The Voynich Manuscript
In 1912, an antiquarian book dealer named Wilfrid Voynich purchased a strange medieval codex from a Jesuit college in Italy. No one could read it. More than a century later, no one still can.

The book contained roughly 240 vellum pages covered in an unknown script, accompanied by illustrations of unidentifiable plants, astronomical diagrams, naked human figures bathing in green pools, and elaborate cosmological charts.
Carbon dating places the vellum's origin between 1404 and 1438, somewhere in Europe—likely Italy, based on stylistic analysis.
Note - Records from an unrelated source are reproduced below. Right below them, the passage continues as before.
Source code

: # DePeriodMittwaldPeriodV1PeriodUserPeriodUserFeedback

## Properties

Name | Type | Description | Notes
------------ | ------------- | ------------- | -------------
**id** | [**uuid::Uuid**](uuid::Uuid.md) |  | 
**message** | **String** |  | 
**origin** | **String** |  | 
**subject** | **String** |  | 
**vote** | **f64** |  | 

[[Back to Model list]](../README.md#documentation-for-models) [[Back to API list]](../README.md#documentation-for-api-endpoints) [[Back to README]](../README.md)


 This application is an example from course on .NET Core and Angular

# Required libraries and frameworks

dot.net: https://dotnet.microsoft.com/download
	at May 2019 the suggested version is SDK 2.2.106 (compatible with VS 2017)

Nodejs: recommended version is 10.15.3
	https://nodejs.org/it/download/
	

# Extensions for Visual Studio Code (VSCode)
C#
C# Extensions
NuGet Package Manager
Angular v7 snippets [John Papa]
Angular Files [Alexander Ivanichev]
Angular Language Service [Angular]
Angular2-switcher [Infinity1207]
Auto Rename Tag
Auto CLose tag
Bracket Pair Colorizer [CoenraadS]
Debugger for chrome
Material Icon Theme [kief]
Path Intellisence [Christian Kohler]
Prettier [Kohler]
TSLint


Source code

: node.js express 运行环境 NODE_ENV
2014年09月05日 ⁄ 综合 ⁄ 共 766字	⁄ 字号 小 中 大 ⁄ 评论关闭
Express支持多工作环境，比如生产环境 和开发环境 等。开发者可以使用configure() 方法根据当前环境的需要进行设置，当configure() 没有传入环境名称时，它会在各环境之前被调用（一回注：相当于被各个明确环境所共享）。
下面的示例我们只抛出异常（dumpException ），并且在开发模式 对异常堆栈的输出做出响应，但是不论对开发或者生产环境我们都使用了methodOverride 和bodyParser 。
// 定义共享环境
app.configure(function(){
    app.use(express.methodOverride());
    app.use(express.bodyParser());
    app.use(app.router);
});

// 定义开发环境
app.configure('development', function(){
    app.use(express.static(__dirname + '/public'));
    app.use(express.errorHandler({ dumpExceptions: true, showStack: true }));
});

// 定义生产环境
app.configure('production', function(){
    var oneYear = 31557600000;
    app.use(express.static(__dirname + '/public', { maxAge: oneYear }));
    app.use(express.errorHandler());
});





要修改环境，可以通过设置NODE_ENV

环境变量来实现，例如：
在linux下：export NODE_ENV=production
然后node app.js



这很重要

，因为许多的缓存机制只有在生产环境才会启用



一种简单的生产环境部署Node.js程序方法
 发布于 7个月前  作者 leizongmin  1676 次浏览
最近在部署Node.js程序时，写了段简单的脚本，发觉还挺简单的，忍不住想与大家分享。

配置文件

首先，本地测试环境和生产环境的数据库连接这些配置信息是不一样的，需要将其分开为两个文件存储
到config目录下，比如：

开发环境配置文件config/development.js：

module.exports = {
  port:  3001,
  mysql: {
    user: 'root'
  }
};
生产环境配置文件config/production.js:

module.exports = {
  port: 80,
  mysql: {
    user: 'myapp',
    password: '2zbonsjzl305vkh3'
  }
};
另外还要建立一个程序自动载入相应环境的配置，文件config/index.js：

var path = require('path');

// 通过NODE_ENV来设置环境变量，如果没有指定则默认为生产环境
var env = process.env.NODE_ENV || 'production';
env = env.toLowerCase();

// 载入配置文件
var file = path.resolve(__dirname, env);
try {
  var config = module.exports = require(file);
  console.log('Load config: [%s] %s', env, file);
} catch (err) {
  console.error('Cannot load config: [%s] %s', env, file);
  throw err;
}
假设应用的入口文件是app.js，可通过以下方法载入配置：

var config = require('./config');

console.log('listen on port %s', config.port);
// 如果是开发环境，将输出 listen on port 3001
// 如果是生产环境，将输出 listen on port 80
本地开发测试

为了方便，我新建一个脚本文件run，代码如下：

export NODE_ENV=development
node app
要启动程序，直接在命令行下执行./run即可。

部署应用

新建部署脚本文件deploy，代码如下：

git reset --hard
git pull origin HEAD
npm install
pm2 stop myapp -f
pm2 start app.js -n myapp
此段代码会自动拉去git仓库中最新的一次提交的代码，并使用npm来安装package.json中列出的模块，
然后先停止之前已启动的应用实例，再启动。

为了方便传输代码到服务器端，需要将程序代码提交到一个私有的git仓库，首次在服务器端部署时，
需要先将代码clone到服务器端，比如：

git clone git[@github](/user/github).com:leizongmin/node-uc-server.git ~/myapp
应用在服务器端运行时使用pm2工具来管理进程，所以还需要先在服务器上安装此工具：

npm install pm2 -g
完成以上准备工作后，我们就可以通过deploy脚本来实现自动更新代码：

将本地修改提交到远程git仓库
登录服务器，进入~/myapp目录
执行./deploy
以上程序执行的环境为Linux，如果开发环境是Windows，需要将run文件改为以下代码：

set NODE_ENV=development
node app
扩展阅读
The text contains approximately 38,000 words written in glyphs that scholars have labeled "Voynichese." The writing system has properties suggesting it is not random: certain characters cluster together in ways that suggest grammar, and word frequencies follow patterns found in natural languages. But it matches no known language or cipher system from the period.
The manuscript's ownership history is fragmentary. At some point it belonged to Holy Roman Emperor Rudolph II, who paid 600 gold ducats for it, believing it to be the work of the medieval philosopher Roger Bacon. The English astrologer John Dee likely sold it to him. After that, it passed through various hands before Voynich found it collecting dust in a villa outside Rome.
Cryptographers have tried everything. World War II codebreakers failed. Computer analysis has produced statistical patterns but no translation. Claimed solutions appear regularly—Hebrew, Latin anagrams, a lost proto-Romance language—but none has gained scholarly acceptance. The symbols do not yield to simple substitution ciphers of the type used in the 15th century.
Recent research has proposed the text might use a complex encryption method involving playing cards and dice to introduce randomness, making decryption nearly impossible without the original key. Whether this is correct remains unproven.
The Voynich Manuscript now resides at Yale University's Beinecke Rare Book & Manuscript Library, where anyone can view high-resolution scans online. It continues to resist explanation.